Всю дорогу назад я сомневался, правильно ли поступил. Наверное, больше мне ничего и не оставалось. По крайней мере, четко понял, что всерьез меня слушать не будут.

Но недовольство оставалось. Никакой ясности визит к Роману не внес, напротив, сейчас я был более смятенный, чем ночью. Подсознательно я все-таки ждал, что он скажет мне – ерунда все это, бред от переутомления. Кругосветное путешествие. Раки. Омары… И местный самогон. Соблазнительно, весьма. До припухания рожи.
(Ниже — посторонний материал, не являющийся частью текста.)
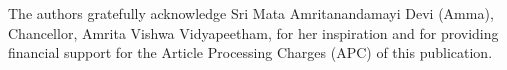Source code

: \documentclass[pdflatex,sn-mathphys-num]{sn-jnl}%
\theoremstyle{thmstyleone}%
\theoremstyle{thmstyletwo}%
\theoremstyle{thmstylethree}%
\begin{document}
\backmatter


The authors gratefully acknowledge Sri Mata Amritanandamayi Devi (Amma), Chancellor, Amrita Vishwa Vidyapeetham, for her inspiration and for providing financial support for the Article Processing Charges (APC) of this publication.

\end{document}
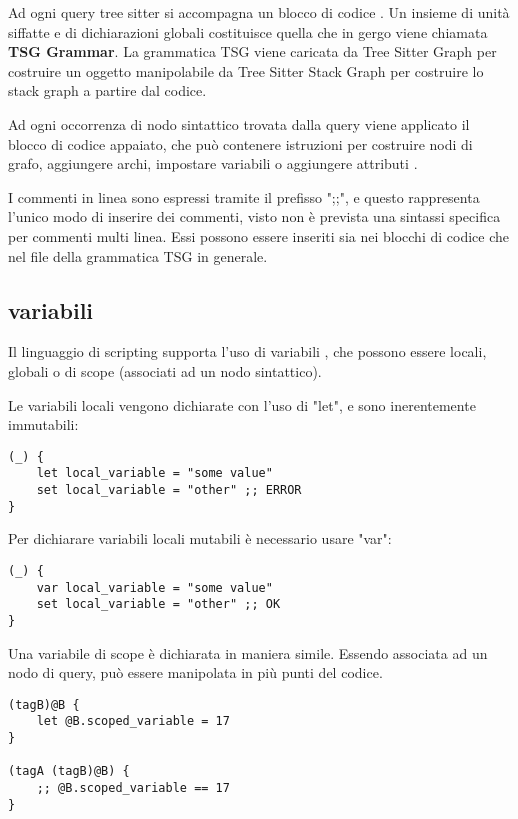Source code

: Ad ogni query tree sitter si accompagna un blocco di codice \cite{TreeSitterGraphReferenceHighLevelStructure}.
Un insieme di unit\`a siffatte e di dichiarazioni globali costituisce quella che in gergo viene chiamata \textbf{TSG Grammar}.
La grammatica TSG viene caricata da Tree Sitter Graph per costruire un oggetto manipolabile da Tree Sitter Stack Graph per costruire lo stack graph a partire dal codice.

Ad ogni occorrenza di nodo sintattico trovata dalla query viene applicato il blocco di codice appaiato, che pu\`o contenere istruzioni per costruire nodi di grafo, aggiungere archi, impostare variabili o aggiungere attributi \cite{TreeSitterGraphReferenceTerminology}.

I commenti in linea sono espressi tramite il prefisso ";;", e questo rappresenta l'unico modo di inserire dei commenti, visto non \`e prevista una sintassi specifica per commenti multi linea.
Essi possono essere inseriti sia nei blocchi di codice che nel file della grammatica TSG in generale.

\subsection{variabili}
Il linguaggio di scripting supporta l'uso di variabili \cite{TreeSitterGraphReferenceVariables}, che possono essere locali, globali o di scope (associati ad un nodo sintattico).

Le variabili locali vengono dichiarate con l'uso di "let", e sono inerentemente immutabili:

\begin{lstlisting}
(_) {
    let local_variable = "some value"
    set local_variable = "other" ;; ERROR
}
\end{lstlisting}

Per dichiarare variabili locali mutabili \`e necessario usare "var":

\begin{lstlisting}
(_) {
    var local_variable = "some value"
    set local_variable = "other" ;; OK
}
\end{lstlisting}

Una variabile di scope \`e dichiarata in maniera simile. Essendo associata ad un nodo di query, pu\`o essere manipolata in pi\`u punti del codice.

\begin{lstlisting}
(tagB)@B {
    let @B.scoped_variable = 17
}

(tagA (tagB)@B) {
    ;; @B.scoped_variable == 17
}
\end{lstlisting}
Попробую-ка воспользоваться собственной головушкой.

Итак, цепь событий.

Пропажа Петьки и остальных. Странное, если не сказать сильнее, поведение ребят, описанное в Петькином дневнике. Баба Настя и нападение на нее. Затем – смерть бабы Насти. Исчезновение людей вблизи Глушиц. Визит этой ночью ко мне – кого?

Каждое из событий может и обязано быть объяснено самым простым и банальным образом. Например, наркотики. Или же – отравление ребят в лагере. Продукты испортились от старости, опять же – трупные яды… Помутилось сознание. Или бандиты напали, золото, оно опаснее урана.

Но на всякий случай пора отливать серебряные пули. Почему, кстати, серебряные? Наверное, Альфред Нобель не поверил бы, что уран может дать взрыв в миллион раз сильнее динамита. Или водород. Не может быть потому, что и быть не может.

Моральная неподготовленность воспринять события такими, каковы они есть. Зашоренность, слепота мысли. Диагноз. Но где лекарство?

Домой я вернулся за полдень. Пообедал. Поправил оконную раму – законопатил, зашпаклевал следы дроби, подкрасил. Почистил ружье. И тут ко мне заглянул дядя Костя.

– Ты все мотаешься, а к тебе дело есть. Вернее, ко всем дело. Ко всем охотникам.

– Дело?

– Облаву решили устроить на зверя. Ты не слышал, он этой ночью еще двоих задрал. Не здесь, а ближе к Глушицам. Может, твой, или их выводок целый, не знаю. Там особнячок такой, в три этажа. Зверь пробрался и задрал. Поначалу думали, разборка между конкурентами, но нет, вряд ли. Потому в области решили навалиться, отловить и уничтожить зверя. Выборы скоро, а люди жалуются. Причем люди непростые.